The new Airbus A319.

The rear of first class in the Airbus A319.

Coach class seats in the Airbus A319

Some travelers will encounter the most tangible evidence of the reboot of American Airlines on Monday when the airline begins flying its first Airbus A319 jets.

American initially will put about a half-dozen A319s into service, flying from Dallas-Fort Worth International Airport to Charlotte, N.C.; Cleveland; Memphis, Tenn.; and Wichita.

Regular routes in and out of Tulsa have not been scheduled yet, but local fliers likely will experience the new aircraft as they make connections at DFW.

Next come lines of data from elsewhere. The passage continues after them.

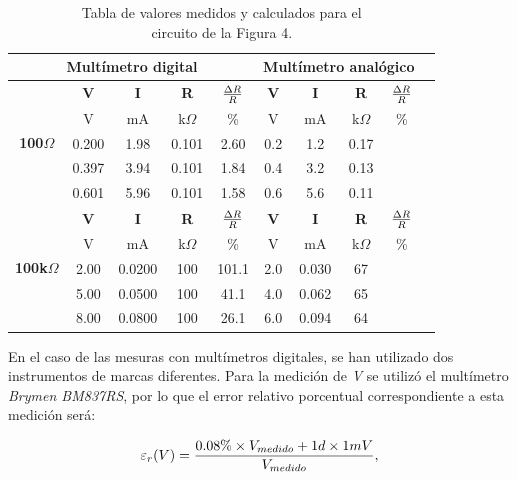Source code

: \documentclass{article}
\begin{document}
\begin{table}[!hbt]
	\begin{center}

		\begin{tabular}{|c|c|c|c|c|c|c|c|c|c|} \hline
			\multicolumn{5}{|c|}{\textbf{Multímetro digital}} & \multicolumn{4}{|c|}{\textbf{Multímetro analógico}} \\ \hline
			\multirow{5}{*}{\textbf{100$\Omega$}} 
			& \textbf{V} & \textbf{I} & \textbf{R} & \textbf{${\Delta R \over R}$} & \textbf{V} & \textbf{I} & \textbf{R} & \textbf{${\Delta R \over R}$} \\\cline{2-9}
			& V & mA & k$\Omega$ & \% & V & mA & k$\Omega$ & \% \\\cline{2-9}
			& 0.200 & 1.98 & 0.101 & 2.60 & 0.2 & 1.2 & 0.17 &  \\\cline{2-9}
			& 0.397 & 3.94 & 0.101 & 1.84 & 0.4 & 3.2 & 0.13 &  \\\cline{2-9}
			& 0.601 & 5.96 & 0.101 & 1.58 & 0.6 & 5.6 & 0.11 &  \\ \hline
			\multirow{5}{*}{\textbf{100k$\Omega$}} 
			& \textbf{V} & \textbf{I} & \textbf{R} & \textbf{${\Delta R \over R}$} & \textbf{V} & \textbf{I} & \textbf{R} & \textbf{${\Delta R \over R}$} \\\cline{2-9}
			& V & mA & k$\Omega$ & \% & V & mA & k$\Omega$ & \% \\\cline{2-9}
			& 2.00 & 0.0200 & 100 & 101.1 & 2.0 & 0.030 & 67 &  \\\cline{2-9}
			& 5.00 & 0.0500 & 100 & 41.1 & 4.0 & 0.062 & 65 &  \\\cline{2-9}
			& 8.00 & 0.0800 & 100 & 26.1 & 6.0 & 0.094 & 64 &  \\ \hline
		\end{tabular}

	\caption{Tabla de valores medidos y calculados para el\\ circuito de la Figura 4.}
	\end{center}
\end{table}
\bigskip


	En el caso de las mesuras con multímetros digitales, se han utilizado dos instrumentos de marcas diferentes. Para la medición de \textit{V} se utilizó el multímetro \textit{Brymen BM837RS}, por lo que el error relativo porcentual correspondiente a esta medición será:
\medskip

\begin{equation}
 	\varepsilon_r(V) = {0.08\%\times V_{medido} + 1d\times 1mV \over V_{medido}},
\end{equation}
\medskip
\end{document}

Although American’s struggles to exit bankruptcy and merge with US Airways have dominated headlines recently, the airline never has backed away from its July 2011 decision to place a multibillion-dollar order for 460 new airplanes from Airbus and Boeing.

Some analysts have suggested American is taking a risk by spending so much money on new planes at this stage of its restructuring, but the airline seems confident the fuel savings and customer appeal will justify the cost.

“Nothing invigorates an airline like new airplanes,” American CEO Tom Horton said in a press conference introducing the jets.

The Airbus A319 is the first model in the new fleet to be put into the air, and it promises to offer many upgrades to jaded fliers who have been crying out for more comfort and in-flight gadgetry.

“Everything about the new A319 aircraft has been designed with the customer at the center,” said Virasb Vahidi, American’s chief commercial officer.

The A319s will have 128 seats, all in full leather, a perk that previously was offered only in first class. Further enhancing relaxation will be a cabin that is substantially quieter, American promises. While nestled in that new environment, passengers will be able to access a vast menu of entertainment options.

Coach customers will be outfitted with an 8.9-inch HD screen and able to obtain NBC Universal programming for free. An optional $4 package will deliver 200 movies, 150 TV shows and 300 music albums, as well as audiobooks and games.

First-class passengers will enjoy a 12.1-inch screen and have free access to 200 movies, 180 TV shows and 350 audio selections, plus audiobooks and 15 video games.

“In addition, there will be Wi-Fi provided by Gogo, and each seat will have a power outlet so passengers can charge their devices during flight,” said Matt Miller, an American Airlines spokesman.

The interior design includes dark blue seats in the main cabin and gray in first class, along with plush carpet and larger storage bins. The exterior will feature American’s new paint scheme and logo.

The A319s, which were made in Germany and have a reported retail price of about $85 million each, are expected to do more for American than please passengers. The jets are designed to be 35 percent more fuel efficient than the MD-80s they are replacing, Miller said.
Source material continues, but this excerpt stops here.